Similar to RDD.sample, sampleByKey applies Bernoulli sampling or Poisson sampling to each item independently, which is cheap but doesn’t guarantee the exact sample size for each stratum (the size of the stratum times the corresponding sampling probability). sampleByKeyExact utilizes scalable sampling algorithms that guarantee the exact sample size for each stratum with high probability, but it requires multiple passes over the data. We have a separate method name to underline the fact that it is significantly more expensive.
Random data generation
Random data generation is useful for testing of existing algorithms and implementing randomized algorithms, such as random projection. We provide methods under mllib.random.RandomRDDs for generating RDDs that contains i.i.d. values drawn from a distribution, e.g., uniform, standard normal, or Poisson.
The random data generation APIs exemplify a case where we added Spark-specific customizations to a commonly supported API. We show a side-by-side comparison of MLlib’s normal distribution data generation APIs vs. those of R and SciPy in the table above. We provide 1D (RDD[Double]) and 2D (RDD[Vector]) support, compared to only 1D in R and arbitrary dimension in NumPy, since both are prevalent in MLlib functions. In addition to the Spark specific parameters, such as SparkContext and number of partitions, we also allow users to set the seed for reproducibility. Apart from the built-in distributions, users can plug in their own via RandomDataGenerator.
What about SparkR?
At this point you may be asking why we’re providing native support for statistics functions inside Spark given the existence of the SparkR project. As an R package, SparkR is a great lightweight solution for empowering familiar R APIs with distributed computation support. What we’re aiming to accomplish with these built-in Spark statistics APIs is cross language support as well as seamless integration with other components of Spark, such as Spark SQL and Streaming, for a unified data product development platform. We expect these features to be callable from SparkR in the future.
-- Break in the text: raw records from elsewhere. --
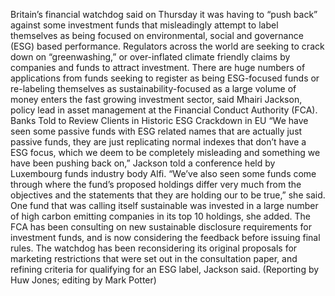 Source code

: Britain’s financial watchdog said on Thursday it was having to “push back” against some investment funds that misleadingly attempt to label themselves as being focused on environmental, social and governance (ESG) based performance.
Regulators across the world are seeking to crack down on “greenwashing,” or over-inflated climate friendly claims by companies and funds to attract investment.
There are huge numbers of applications from funds seeking to register as being ESG-focused funds or re-labeling themselves as sustainability-focused as a large volume of money enters the fast growing investment sector, said Mhairi Jackson, policy lead in asset management at the Financial Conduct Authority (FCA).
Banks Told to Review Clients in Historic ESG Crackdown in EU
“We have seen some passive funds with ESG related names that are actually just passive funds, they are just replicating normal indexes that don’t have a ESG focus, which we deem to be completely misleading and something we have been pushing back on,” Jackson told a conference held by Luxembourg funds industry body Alfi.
“We’ve also seen some funds come through where the fund’s proposed holdings differ very much from the objectives and the statements that they are holding our to be true,” she said.
One fund that was calling itself sustainable was invested in a large number of high carbon emitting companies in its top 10 holdings, she added.
The FCA has been consulting on new sustainable disclosure requirements for investment funds, and is now considering the feedback before issuing final rules.
The watchdog has been reconsidering its original proposals for marketing restrictions that were set out in the consultation paper, and refining criteria for qualifying for an ESG label, Jackson said.
(Reporting by Huw Jones; editing by Mark Potter)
Besides a set of familiar APIs, statistics functionality in Spark also brings R and SciPy users huge benefits including scalability, fault tolerance, and seamless integration with existing big data pipelines. Both R and SciPy run on a single machine, while Spark can easily scale up to hundreds of machines and distribute the computation. We compared the running times of MLlib’s Pearson’s correlation on a 32-node cluster with R’s, not counting the time needed for moving data to the node with R installed. The results shown below demonstrates a clear advantage of Spark over R on performance and scalability.
As the Statistics APIs are experimental, we’d love feedback from the community on the usability of these designs. We also welcome contributions from the community to enhance statistics functionality in Spark.